Task details: In the entries that follow, find each line with the word "images" and copy it.

──────── Material for this task ────────

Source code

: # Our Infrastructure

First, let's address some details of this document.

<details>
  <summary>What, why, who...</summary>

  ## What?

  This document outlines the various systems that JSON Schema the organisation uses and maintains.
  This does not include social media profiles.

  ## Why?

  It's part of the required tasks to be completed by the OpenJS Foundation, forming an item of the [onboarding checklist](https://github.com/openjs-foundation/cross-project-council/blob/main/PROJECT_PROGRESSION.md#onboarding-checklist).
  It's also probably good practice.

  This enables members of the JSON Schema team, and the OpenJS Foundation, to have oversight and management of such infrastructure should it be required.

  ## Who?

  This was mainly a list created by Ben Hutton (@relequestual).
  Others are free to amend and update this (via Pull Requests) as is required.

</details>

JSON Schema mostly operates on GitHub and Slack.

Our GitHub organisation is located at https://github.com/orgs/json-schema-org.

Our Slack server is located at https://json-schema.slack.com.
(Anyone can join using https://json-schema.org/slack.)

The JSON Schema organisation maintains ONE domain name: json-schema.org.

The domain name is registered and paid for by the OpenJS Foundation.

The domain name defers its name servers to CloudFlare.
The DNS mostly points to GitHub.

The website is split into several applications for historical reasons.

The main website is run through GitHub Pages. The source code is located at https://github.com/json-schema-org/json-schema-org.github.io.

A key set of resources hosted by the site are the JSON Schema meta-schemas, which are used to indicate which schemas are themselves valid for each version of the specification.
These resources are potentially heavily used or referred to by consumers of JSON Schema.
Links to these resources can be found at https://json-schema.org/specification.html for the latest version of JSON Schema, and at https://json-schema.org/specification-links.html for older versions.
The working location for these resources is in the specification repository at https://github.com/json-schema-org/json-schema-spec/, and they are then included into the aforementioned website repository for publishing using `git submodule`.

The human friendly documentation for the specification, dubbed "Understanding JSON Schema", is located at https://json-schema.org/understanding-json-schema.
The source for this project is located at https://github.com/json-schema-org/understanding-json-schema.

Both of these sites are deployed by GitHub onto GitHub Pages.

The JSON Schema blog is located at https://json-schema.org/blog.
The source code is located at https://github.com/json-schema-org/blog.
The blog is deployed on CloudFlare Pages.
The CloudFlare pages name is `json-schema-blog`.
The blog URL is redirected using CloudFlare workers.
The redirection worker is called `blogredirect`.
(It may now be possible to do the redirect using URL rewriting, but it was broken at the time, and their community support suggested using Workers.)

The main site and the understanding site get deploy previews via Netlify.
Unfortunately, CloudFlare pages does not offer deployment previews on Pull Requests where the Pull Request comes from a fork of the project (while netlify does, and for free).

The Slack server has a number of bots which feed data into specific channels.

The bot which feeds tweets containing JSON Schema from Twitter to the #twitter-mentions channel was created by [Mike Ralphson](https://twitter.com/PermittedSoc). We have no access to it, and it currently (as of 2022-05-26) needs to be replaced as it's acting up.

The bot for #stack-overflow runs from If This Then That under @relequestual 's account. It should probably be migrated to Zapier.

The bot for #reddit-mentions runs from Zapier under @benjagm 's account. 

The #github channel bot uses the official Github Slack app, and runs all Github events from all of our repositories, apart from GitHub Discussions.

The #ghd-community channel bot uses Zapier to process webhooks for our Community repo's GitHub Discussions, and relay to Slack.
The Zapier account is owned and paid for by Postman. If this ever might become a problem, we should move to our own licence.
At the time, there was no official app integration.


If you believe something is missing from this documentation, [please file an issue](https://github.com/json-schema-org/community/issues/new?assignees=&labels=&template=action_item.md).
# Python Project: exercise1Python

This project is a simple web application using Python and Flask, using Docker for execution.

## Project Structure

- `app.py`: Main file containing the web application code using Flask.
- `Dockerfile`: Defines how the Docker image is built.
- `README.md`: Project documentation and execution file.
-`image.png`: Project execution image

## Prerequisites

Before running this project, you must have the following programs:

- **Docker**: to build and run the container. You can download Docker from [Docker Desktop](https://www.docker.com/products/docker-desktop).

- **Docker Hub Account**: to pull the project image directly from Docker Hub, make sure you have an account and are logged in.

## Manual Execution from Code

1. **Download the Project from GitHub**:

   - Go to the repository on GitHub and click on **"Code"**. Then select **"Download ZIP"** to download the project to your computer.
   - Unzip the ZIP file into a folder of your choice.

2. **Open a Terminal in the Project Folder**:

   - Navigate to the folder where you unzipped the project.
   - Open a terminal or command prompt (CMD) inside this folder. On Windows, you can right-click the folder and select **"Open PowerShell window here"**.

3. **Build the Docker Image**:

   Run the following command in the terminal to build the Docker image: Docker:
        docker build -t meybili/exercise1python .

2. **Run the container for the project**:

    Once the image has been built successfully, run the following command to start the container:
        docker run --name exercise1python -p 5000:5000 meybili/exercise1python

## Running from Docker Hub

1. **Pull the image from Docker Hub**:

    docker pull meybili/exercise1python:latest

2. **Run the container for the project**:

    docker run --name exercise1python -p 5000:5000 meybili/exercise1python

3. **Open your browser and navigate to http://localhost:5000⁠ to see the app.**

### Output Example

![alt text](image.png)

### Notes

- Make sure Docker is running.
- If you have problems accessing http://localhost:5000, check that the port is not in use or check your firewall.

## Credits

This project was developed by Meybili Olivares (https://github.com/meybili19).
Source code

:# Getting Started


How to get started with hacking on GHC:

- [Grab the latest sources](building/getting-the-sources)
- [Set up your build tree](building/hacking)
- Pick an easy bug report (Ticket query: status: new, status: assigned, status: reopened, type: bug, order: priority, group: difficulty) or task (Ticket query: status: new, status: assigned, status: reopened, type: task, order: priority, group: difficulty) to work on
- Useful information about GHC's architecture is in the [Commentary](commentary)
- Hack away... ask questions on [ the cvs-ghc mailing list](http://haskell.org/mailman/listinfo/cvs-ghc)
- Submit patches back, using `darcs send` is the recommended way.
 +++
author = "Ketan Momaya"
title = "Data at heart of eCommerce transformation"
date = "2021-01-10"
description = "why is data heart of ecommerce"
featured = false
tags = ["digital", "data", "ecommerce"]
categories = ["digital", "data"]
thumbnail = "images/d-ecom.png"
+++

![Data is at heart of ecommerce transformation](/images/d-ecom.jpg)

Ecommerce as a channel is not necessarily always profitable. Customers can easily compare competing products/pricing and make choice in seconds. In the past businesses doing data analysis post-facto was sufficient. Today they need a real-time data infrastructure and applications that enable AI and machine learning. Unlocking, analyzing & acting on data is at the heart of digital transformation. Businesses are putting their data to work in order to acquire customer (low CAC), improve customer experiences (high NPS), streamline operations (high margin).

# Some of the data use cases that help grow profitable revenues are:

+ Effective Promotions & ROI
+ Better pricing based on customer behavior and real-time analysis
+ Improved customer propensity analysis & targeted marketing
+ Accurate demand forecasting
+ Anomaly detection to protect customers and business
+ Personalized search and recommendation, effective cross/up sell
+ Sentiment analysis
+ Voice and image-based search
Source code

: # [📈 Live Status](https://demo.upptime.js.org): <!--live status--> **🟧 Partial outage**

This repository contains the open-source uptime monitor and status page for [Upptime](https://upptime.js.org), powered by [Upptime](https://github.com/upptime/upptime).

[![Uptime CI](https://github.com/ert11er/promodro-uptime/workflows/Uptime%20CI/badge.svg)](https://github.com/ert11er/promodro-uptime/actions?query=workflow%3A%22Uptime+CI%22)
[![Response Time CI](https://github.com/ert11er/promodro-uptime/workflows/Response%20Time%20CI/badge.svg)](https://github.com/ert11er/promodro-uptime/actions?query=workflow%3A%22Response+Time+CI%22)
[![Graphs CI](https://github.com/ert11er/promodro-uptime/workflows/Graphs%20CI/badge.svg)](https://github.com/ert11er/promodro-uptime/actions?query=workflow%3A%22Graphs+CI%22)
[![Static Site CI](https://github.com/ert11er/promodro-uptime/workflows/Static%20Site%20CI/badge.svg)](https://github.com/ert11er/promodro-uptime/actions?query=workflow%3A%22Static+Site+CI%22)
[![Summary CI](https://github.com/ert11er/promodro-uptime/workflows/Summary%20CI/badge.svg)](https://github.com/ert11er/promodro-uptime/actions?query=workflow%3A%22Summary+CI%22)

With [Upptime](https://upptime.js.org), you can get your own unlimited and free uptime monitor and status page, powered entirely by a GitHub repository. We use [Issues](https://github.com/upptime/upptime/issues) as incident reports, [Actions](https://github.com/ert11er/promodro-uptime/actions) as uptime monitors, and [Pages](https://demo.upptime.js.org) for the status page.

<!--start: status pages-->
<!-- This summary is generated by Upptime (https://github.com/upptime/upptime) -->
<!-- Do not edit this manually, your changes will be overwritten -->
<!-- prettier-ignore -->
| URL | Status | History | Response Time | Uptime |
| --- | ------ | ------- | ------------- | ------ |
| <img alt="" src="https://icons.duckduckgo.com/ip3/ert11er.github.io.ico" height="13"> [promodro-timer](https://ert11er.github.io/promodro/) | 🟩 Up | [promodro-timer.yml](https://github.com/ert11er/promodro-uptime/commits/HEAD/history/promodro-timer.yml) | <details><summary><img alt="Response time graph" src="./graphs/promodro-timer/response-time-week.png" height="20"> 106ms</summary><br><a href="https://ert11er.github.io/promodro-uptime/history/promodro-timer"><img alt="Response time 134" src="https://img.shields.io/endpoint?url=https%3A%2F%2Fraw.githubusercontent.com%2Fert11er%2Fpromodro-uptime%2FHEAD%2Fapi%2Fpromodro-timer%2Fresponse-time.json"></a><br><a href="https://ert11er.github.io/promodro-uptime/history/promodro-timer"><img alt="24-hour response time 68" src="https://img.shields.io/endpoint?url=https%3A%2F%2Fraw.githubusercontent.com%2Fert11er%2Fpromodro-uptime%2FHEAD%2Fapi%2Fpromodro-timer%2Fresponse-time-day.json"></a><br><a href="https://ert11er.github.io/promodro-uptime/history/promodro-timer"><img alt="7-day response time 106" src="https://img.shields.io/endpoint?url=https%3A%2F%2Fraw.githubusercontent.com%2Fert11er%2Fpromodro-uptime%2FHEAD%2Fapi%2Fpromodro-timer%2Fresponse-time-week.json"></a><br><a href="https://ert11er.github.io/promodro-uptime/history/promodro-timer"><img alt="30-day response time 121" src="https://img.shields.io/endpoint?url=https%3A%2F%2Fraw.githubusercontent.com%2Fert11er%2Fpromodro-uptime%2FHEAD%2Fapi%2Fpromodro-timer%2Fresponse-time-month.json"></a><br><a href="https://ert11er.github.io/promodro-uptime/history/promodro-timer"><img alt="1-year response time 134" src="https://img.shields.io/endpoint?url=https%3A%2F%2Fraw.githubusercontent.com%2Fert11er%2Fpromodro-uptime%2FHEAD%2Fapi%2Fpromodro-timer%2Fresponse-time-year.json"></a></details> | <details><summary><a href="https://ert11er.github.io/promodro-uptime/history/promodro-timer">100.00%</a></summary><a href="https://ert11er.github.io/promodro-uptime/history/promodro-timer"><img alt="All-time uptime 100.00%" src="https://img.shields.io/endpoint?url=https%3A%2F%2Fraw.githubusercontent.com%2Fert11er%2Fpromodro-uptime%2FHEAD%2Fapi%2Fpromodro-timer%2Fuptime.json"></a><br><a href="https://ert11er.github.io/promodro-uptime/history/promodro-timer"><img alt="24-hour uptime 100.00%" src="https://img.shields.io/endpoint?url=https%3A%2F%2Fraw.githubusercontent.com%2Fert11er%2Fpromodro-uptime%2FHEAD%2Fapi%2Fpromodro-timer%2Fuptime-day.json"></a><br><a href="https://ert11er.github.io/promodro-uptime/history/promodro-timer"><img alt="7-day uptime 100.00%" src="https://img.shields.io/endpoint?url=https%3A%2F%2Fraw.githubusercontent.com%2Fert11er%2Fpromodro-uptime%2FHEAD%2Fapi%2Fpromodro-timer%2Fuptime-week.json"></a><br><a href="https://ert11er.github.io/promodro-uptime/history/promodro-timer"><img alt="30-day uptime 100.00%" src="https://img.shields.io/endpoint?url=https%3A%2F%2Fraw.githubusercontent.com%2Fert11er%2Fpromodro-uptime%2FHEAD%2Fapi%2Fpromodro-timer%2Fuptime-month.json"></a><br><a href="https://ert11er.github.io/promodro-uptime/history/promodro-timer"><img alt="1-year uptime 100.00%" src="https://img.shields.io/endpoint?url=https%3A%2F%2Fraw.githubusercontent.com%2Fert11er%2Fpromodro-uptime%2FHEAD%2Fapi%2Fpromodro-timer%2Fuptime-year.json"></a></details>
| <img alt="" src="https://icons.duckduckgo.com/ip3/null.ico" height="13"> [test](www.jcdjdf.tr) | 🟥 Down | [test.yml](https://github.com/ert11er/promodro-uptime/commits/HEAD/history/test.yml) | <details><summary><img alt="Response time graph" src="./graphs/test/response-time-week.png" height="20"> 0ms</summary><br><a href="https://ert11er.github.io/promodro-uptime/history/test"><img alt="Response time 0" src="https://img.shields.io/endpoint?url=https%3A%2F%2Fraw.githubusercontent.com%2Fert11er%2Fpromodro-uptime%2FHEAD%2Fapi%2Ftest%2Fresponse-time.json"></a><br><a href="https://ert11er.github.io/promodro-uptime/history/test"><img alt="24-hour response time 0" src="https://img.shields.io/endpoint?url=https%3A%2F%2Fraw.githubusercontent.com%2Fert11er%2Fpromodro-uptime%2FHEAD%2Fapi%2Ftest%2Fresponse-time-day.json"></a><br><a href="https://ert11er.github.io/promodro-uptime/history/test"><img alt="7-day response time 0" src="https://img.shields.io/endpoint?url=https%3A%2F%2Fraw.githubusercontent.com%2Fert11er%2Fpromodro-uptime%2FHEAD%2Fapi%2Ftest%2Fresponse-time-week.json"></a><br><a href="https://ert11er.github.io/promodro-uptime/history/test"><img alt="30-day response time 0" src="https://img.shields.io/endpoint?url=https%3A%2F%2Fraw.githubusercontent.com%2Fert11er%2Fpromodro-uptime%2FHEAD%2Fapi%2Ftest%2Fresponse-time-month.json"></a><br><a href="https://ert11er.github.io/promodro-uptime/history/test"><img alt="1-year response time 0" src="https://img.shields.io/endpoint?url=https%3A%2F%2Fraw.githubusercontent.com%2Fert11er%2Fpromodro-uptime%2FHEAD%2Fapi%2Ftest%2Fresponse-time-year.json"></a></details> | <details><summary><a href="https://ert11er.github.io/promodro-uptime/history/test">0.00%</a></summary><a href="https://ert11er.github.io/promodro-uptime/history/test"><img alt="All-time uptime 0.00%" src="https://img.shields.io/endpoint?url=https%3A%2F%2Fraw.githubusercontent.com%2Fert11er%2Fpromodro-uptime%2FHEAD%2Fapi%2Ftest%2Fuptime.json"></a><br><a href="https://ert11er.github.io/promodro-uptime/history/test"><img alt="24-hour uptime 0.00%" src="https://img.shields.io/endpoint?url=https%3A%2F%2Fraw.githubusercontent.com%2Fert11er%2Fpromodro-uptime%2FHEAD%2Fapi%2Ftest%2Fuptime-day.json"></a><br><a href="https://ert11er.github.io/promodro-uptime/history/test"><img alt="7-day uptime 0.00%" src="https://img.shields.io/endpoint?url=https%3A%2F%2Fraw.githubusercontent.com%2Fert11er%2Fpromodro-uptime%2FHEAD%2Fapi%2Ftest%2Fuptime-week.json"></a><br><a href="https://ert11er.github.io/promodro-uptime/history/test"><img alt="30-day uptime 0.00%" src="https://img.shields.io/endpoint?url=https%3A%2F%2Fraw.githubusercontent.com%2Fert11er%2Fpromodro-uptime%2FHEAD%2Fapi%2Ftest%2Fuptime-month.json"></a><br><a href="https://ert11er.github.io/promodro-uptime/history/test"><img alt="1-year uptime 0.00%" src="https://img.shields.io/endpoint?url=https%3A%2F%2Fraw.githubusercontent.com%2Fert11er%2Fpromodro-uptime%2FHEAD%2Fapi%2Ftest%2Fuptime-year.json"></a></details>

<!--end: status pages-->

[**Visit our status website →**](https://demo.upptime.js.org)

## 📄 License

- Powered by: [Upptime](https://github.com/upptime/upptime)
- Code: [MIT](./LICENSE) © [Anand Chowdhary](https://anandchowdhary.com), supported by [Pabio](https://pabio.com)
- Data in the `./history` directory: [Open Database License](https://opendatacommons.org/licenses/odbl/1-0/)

────────

Task response:
thumbnail = "images/d-ecom.png"
![Data is at heart of ecommerce transformation](/images/d-ecom.jpg)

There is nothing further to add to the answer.